▸ **Records shown**:

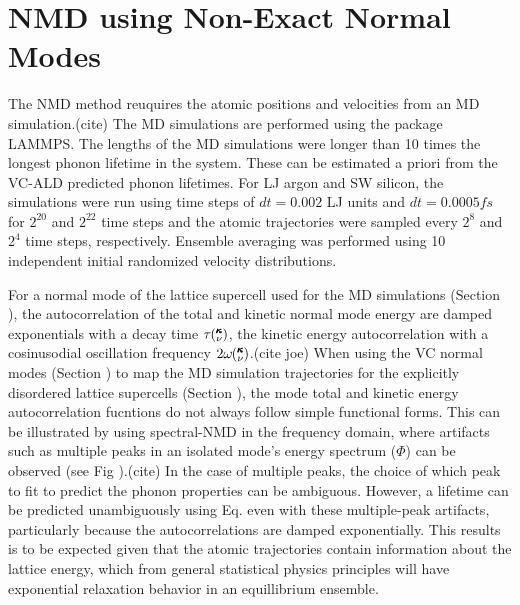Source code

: \documentclass[aps,prb,twocolumn,superscriptaddress,amsmath,amssymb,floatfix]{revtex4}
\newcommand{\kv}{\mspace{-4.0mu}\left(\mspace{-8.0mu}
\begin{smallmatrix}&\pmb{\kappa} \\&\nu\end{smallmatrix}
\mspace{-3.0mu}\right)}
\begin{document}

\section{\label{A:NMD XCORR}
NMD using Non-Exact Normal Modes}

The NMD method reuquires the atomic positions and velocities  
from an MD simulation.(cite) 
The MD simulations are performed using the package LAMMPS.
\cite{plimpton_fast_1995} The lengths of the MD simulations were longer 
than 10 times the longest phonon lifetime in the system. These can 
be estimated a priori from the VC-ALD predicted phonon lifetimes. For LJ 
argon and SW silicon, the simulations were run using time steps of 
$dt=0.002$ LJ units and $dt = 0.0005 fs$ for $2^20$ and 
$2^22$ time steps and the atomic trajectories were sampled 
every $2^8$ and $2^4$ time steps, respectively. 
Ensemble averaging was performed using 10 independent initial 
randomized velocity distributions. 

For a normal mode of the lattice supercell 
used for the MD simulations (Section ), 
the autocorrelation of the total and kinetic     
normal mode energy are damped exponentials 
with a decay time $\tau\kv$, the kinetic energy autocorrelation with a 
cosinusodial oscillation frequency 
$2\omega\kv$.(cite joe) 
When using the VC normal modes (Section ) to map the MD simulation 
trajectories for the explicitly disordered lattice supercells (Section ), 
the mode total and kinetic energy autocorrelation fucntions 
do not always follow simple functional forms. 
This can be illustrated by using spectral-NMD 
in the frequency domain, where artifacts such as 
multiple peaks in an isolated mode's 
energy spectrum ($\Phi$) can be observed (see Fig ).(cite)  
In the case 
of multiple peaks, the choice of which peak to fit to predict the phonon 
properties can be ambiguous.  However, 
a lifetime can be predicted unambiguously using Eq. even with 
these multiple-peak artifacts, particularly because the autocorrelations 
are damped exponentially. This results is to be expected 
given that the atomic trajectories contain 
information about the lattice energy, which from general statistical 
physics principles will have exponential relaxation behavior in an 
equillibrium ensemble.
\cite{srivastava_physics_1990,landau_statistical_1980,
rajabpour_thermal_2010}
\end{document}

▸ **What you have to do**: Wherever a line of the entries holds the string "artifacts", copy that line.

▸ **Solution**:
in the frequency domain, where artifacts such as 
these multiple-peak artifacts, particularly because the autocorrelations 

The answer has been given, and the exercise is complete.